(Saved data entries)
::::::

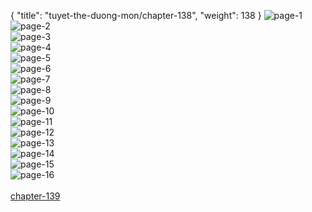 { "title": "tuyet-the-duong-mon/chapter-138", "weight": 138 }
<img src="tuyet-the-duong-mon_0138_01-2c48b7cc90ab8926733ceb8f0b928048.webp" alt="page-1" origin="http://1.bp.blogspot.com/-rVYL3nizKu4/WrtuhdpXJhI/AAAAAAAAy6I/y9xbA4K7droySVnjyFvTDN7tHhyh3mGpQCLcBGAs/s1600/0001.jpg?imgmax=0"><br/>
<img src="tuyet-the-duong-mon_0138_02-d7240f896ac86df0c0bc72a612bb8cce.webp" alt="page-2" origin="http://1.bp.blogspot.com/-5rLkfBbAet0/WrtuhJf93wI/AAAAAAAAy6A/9crK7VcPvxM6am-eGolbnx3DSDzueELFACLcBGAs/s1600/0002.jpg?imgmax=0"><br/>
<img src="tuyet-the-duong-mon_0138_03-47823993892e4c8696a664a4ff930c22.webp" alt="page-3" origin="http://1.bp.blogspot.com/-DJjSd6UPE3s/WrtuiUxyzEI/AAAAAAAAy6M/Bq7gdcklOf0k_EzrcT8XPxBUrKhQWnCRACLcBGAs/s1600/0003.jpg?imgmax=0"><br/>
<img src="tuyet-the-duong-mon_0138_04-1d12cb28f37bf801549d4ee08c05b505.webp" alt="page-4" origin="http://1.bp.blogspot.com/-jwIXoDPJMIU/Wrtui5xA8fI/AAAAAAAAy6Q/fi0ZGOhLOb8UuiGnKHPCIb7aHzwjBL82ACLcBGAs/s1600/0004.jpg?imgmax=0"><br/>
<img src="tuyet-the-duong-mon_0138_05-fb8076aaab1743898728594781ed32c4.webp" alt="page-5" origin="http://1.bp.blogspot.com/-8uOcHRbRpTc/Wrtuiyw-uhI/AAAAAAAAy6U/jmMfuRpwUb41awVgE7CNE1BVr7EGgFgfQCLcBGAs/s1600/0005.jpg?imgmax=0"><br/>
<img src="tuyet-the-duong-mon_0138_06-e997a02c6e57c1a7488eb1944f6520ca.webp" alt="page-6" origin="http://1.bp.blogspot.com/-Bsrzij2Qucs/WrtujLdlVzI/AAAAAAAAy6Y/mFAKJrdRlVYkdZEWxyOuHhIMtRsoroK_wCLcBGAs/s1600/0006.jpg?imgmax=0"><br/>
<img src="tuyet-the-duong-mon_0138_07-c2bfdf5468f370487f84e7c2bd354370.webp" alt="page-7" origin="http://1.bp.blogspot.com/-jg405_xplIE/WrtujvpYCjI/AAAAAAAAy6c/-3cq4yog0MM3rwGTxj9lHQuOUTNxYhzjQCLcBGAs/s1600/0007.jpg?imgmax=0"><br/>
<img src="tuyet-the-duong-mon_0138_08-7d311260d1639ec2b7b53bb256ffaf82.webp" alt="page-8" origin="http://1.bp.blogspot.com/-987wbWCBOCE/Wrtuj3gs7qI/AAAAAAAAy6g/U6ZUHReNgJQkETljARmp7p-9yV_llwQJACLcBGAs/s1600/0008.jpg?imgmax=0"><br/>
<img src="tuyet-the-duong-mon_0138_09-ade65a3300ff041f36eb02c76a83c1c1.webp" alt="page-9" origin="http://1.bp.blogspot.com/-kiyfxTZq6E0/Wrtuj3ZUn7I/AAAAAAAAy6k/fNjXFZ-D-ZwMi7f_wdZvcFeWD_vhKizSACLcBGAs/s1600/0009.jpg?imgmax=0"><br/>
<img src="tuyet-the-duong-mon_0138_10-535fac989ad2182eff8b7f104904ebcf.webp" alt="page-10" origin="http://1.bp.blogspot.com/--xHfFNrmbj0/WrtukTmX8rI/AAAAAAAAy6o/qbkvP0F6vkszAde1v06uu5HcItG2Qg9pgCLcBGAs/s1600/0010.jpg?imgmax=0"><br/>
<img src="tuyet-the-duong-mon_0138_11-d9515b2b5d0be717ebf9f39686b7ec02.webp" alt="page-11" origin="http://1.bp.blogspot.com/-e8IMlXsFn34/WrtukkSr05I/AAAAAAAAy6s/DGGB-WBws9EBB66pDUU3llynof2MHSpdQCLcBGAs/s1600/0011.jpg?imgmax=0"><br/>
<img src="tuyet-the-duong-mon_0138_12-4ed3f75d46f8dabfa7c01d06b2f8abb1.webp" alt="page-12" origin="http://1.bp.blogspot.com/-f9OXULvxpRI/Wrtuk8aP_jI/AAAAAAAAy6w/yAkHOGijkgcot6DSO-HhVLBVrk_LhTSZwCLcBGAs/s1600/0012.jpg?imgmax=0"><br/>
<img src="tuyet-the-duong-mon_0138_13-5c43086bf78bfc113cfd29c001304e52.webp" alt="page-13" origin="http://1.bp.blogspot.com/-yeJ_I1JX3Zs/WrtulIaGyWI/AAAAAAAAy60/-sWsu7YVJxki6i2A1mCCUDzuHXXTxKY2ACLcBGAs/s1600/0013.jpg?imgmax=0"><br/>
<img src="tuyet-the-duong-mon_0138_14-e47315d27309c00178277426ef00d70a.webp" alt="page-14" origin="http://1.bp.blogspot.com/-yD6XYea3-y8/WrtulUvg4PI/AAAAAAAAy64/EUlyJ8JNHR0ao7DyOczaULv_tB9y_eViwCLcBGAs/s1600/0014.jpg?imgmax=0"><br/>
<img src="tuyet-the-duong-mon_0138_15-1bd19d303f1fc4147ba320a12d6f1a1f.webp" alt="page-15" origin="http://1.bp.blogspot.com/-1DiiyFzTlU8/WrtulqCeMyI/AAAAAAAAy68/Uy_OkYqIUSkzXmStF5u819gisXqJjzytQCLcBGAs/s1600/0015.jpg?imgmax=0"><br/>
<img src="tuyet-the-duong-mon_0138_16-94b7993f88efb0eaccb2a7e3cd239df6.webp" alt="page-16" origin="http://1.bp.blogspot.com/-Zds0kxM41qE/WrtulwMUERI/AAAAAAAAy7A/pxzZ16OfPvMy38mV12ef0eOvG92cloiIACLcBGAs/s1600/0016.jpg?imgmax=0"><br/>
<br/><a class="nextchap" href="/tuyet-the-duong-mon/chapter-139">chapter-139</a>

::::::

▶ _Goal of the exercise_: All records above are to be output verbatim, with their pictures omitted.

▶ _Exercise solution_:
 { "title": "tuyet-the-duong-mon/chapter-138", "weight": 138 }
<img src="tuyet-the-duong-mon_0138_01-2c48b7cc90ab8926733ceb8f0b928048.webp" alt="page-1" origin="http://1.bp.blogspot.com/-rVYL3nizKu4/WrtuhdpXJhI/AAAAAAAAy6I/y9xbA4K7droySVnjyFvTDN7tHhyh3mGpQCLcBGAs/s1600/0001.jpg?imgmax=0"><br/>
<img src="tuyet-the-duong-mon_0138_02-d7240f896ac86df0c0bc72a612bb8cce.webp" alt="page-2" origin="http://1.bp.blogspot.com/-5rLkfBbAet0/WrtuhJf93wI/AAAAAAAAy6A/9crK7VcPvxM6am-eGolbnx3DSDzueELFACLcBGAs/s1600/0002.jpg?imgmax=0"><br/>
<img src="tuyet-the-duong-mon_0138_03-47823993892e4c8696a664a4ff930c22.webp" alt="page-3" origin="http://1.bp.blogspot.com/-DJjSd6UPE3s/WrtuiUxyzEI/AAAAAAAAy6M/Bq7gdcklOf0k_EzrcT8XPxBUrKhQWnCRACLcBGAs/s1600/0003.jpg?imgmax=0"><br/>
<img src="tuyet-the-duong-mon_0138_04-1d12cb28f37bf801549d4ee08c05b505.webp" alt="page-4" origin="http://1.bp.blogspot.com/-jwIXoDPJMIU/Wrtui5xA8fI/AAAAAAAAy6Q/fi0ZGOhLOb8UuiGnKHPCIb7aHzwjBL82ACLcBGAs/s1600/0004.jpg?imgmax=0"><br/>
<img src="tuyet-the-duong-mon_0138_05-fb8076aaab1743898728594781ed32c4.webp" alt="page-5" origin="http://1.bp.blogspot.com/-8uOcHRbRpTc/Wrtuiyw-uhI/AAAAAAAAy6U/jmMfuRpwUb41awVgE7CNE1BVr7EGgFgfQCLcBGAs/s1600/0005.jpg?imgmax=0"><br/>
<img src="tuyet-the-duong-mon_0138_06-e997a02c6e57c1a7488eb1944f6520ca.webp" alt="page-6" origin="http://1.bp.blogspot.com/-Bsrzij2Qucs/WrtujLdlVzI/AAAAAAAAy6Y/mFAKJrdRlVYkdZEWxyOuHhIMtRsoroK_wCLcBGAs/s1600/0006.jpg?imgmax=0"><br/>
<img src="tuyet-the-duong-mon_0138_07-c2bfdf5468f370487f84e7c2bd354370.webp" alt="page-7" origin="http://1.bp.blogspot.com/-jg405_xplIE/WrtujvpYCjI/AAAAAAAAy6c/-3cq4yog0MM3rwGTxj9lHQuOUTNxYhzjQCLcBGAs/s1600/0007.jpg?imgmax=0"><br/>
<img src="tuyet-the-duong-mon_0138_08-7d311260d1639ec2b7b53bb256ffaf82.webp" alt="page-8" origin="http://1.bp.blogspot.com/-987wbWCBOCE/Wrtuj3gs7qI/AAAAAAAAy6g/U6ZUHReNgJQkETljARmp7p-9yV_llwQJACLcBGAs/s1600/0008.jpg?imgmax=0"><br/>
<img src="tuyet-the-duong-mon_0138_09-ade65a3300ff041f36eb02c76a83c1c1.webp" alt="page-9" origin="http://1.bp.blogspot.com/-kiyfxTZq6E0/Wrtuj3ZUn7I/AAAAAAAAy6k/fNjXFZ-D-ZwMi7f_wdZvcFeWD_vhKizSACLcBGAs/s1600/0009.jpg?imgmax=0"><br/>
<img src="tuyet-the-duong-mon_0138_10-535fac989ad2182eff8b7f104904ebcf.webp" alt="page-10" origin="http://1.bp.blogspot.com/--xHfFNrmbj0/WrtukTmX8rI/AAAAAAAAy6o/qbkvP0F6vkszAde1v06uu5HcItG2Qg9pgCLcBGAs/s1600/0010.jpg?imgmax=0"><br/>
<img src="tuyet-the-duong-mon_0138_11-d9515b2b5d0be717ebf9f39686b7ec02.webp" alt="page-11" origin="http://1.bp.blogspot.com/-e8IMlXsFn34/WrtukkSr05I/AAAAAAAAy6s/DGGB-WBws9EBB66pDUU3llynof2MHSpdQCLcBGAs/s1600/0011.jpg?imgmax=0"><br/>
<img src="tuyet-the-duong-mon_0138_12-4ed3f75d46f8dabfa7c01d06b2f8abb1.webp" alt="page-12" origin="http://1.bp.blogspot.com/-f9OXULvxpRI/Wrtuk8aP_jI/AAAAAAAAy6w/yAkHOGijkgcot6DSO-HhVLBVrk_LhTSZwCLcBGAs/s1600/0012.jpg?imgmax=0"><br/>
<img src="tuyet-the-duong-mon_0138_13-5c43086bf78bfc113cfd29c001304e52.webp" alt="page-13" origin="http://1.bp.blogspot.com/-yeJ_I1JX3Zs/WrtulIaGyWI/AAAAAAAAy60/-sWsu7YVJxki6i2A1mCCUDzuHXXTxKY2ACLcBGAs/s1600/0013.jpg?imgmax=0"><br/>
<img src="tuyet-the-duong-mon_0138_14-e47315d27309c00178277426ef00d70a.webp" alt="page-14" origin="http://1.bp.blogspot.com/-yD6XYea3-y8/WrtulUvg4PI/AAAAAAAAy64/EUlyJ8JNHR0ao7DyOczaULv_tB9y_eViwCLcBGAs/s1600/0014.jpg?imgmax=0"><br/>
<img src="tuyet-the-duong-mon_0138_15-1bd19d303f1fc4147ba320a12d6f1a1f.webp" alt="page-15" origin="http://1.bp.blogspot.com/-1DiiyFzTlU8/WrtulqCeMyI/AAAAAAAAy68/Uy_OkYqIUSkzXmStF5u819gisXqJjzytQCLcBGAs/s1600/0015.jpg?imgmax=0"><br/>
<img src="tuyet-the-duong-mon_0138_16-94b7993f88efb0eaccb2a7e3cd239df6.webp" alt="page-16" origin="http://1.bp.blogspot.com/-Zds0kxM41qE/WrtulwMUERI/AAAAAAAAy7A/pxzZ16OfPvMy38mV12ef0eOvG92cloiIACLcBGAs/s1600/0016.jpg?imgmax=0"><br/>
<br/><a class="nextchap" href="/tuyet-the-duong-mon/chapter-139">chapter-139</a>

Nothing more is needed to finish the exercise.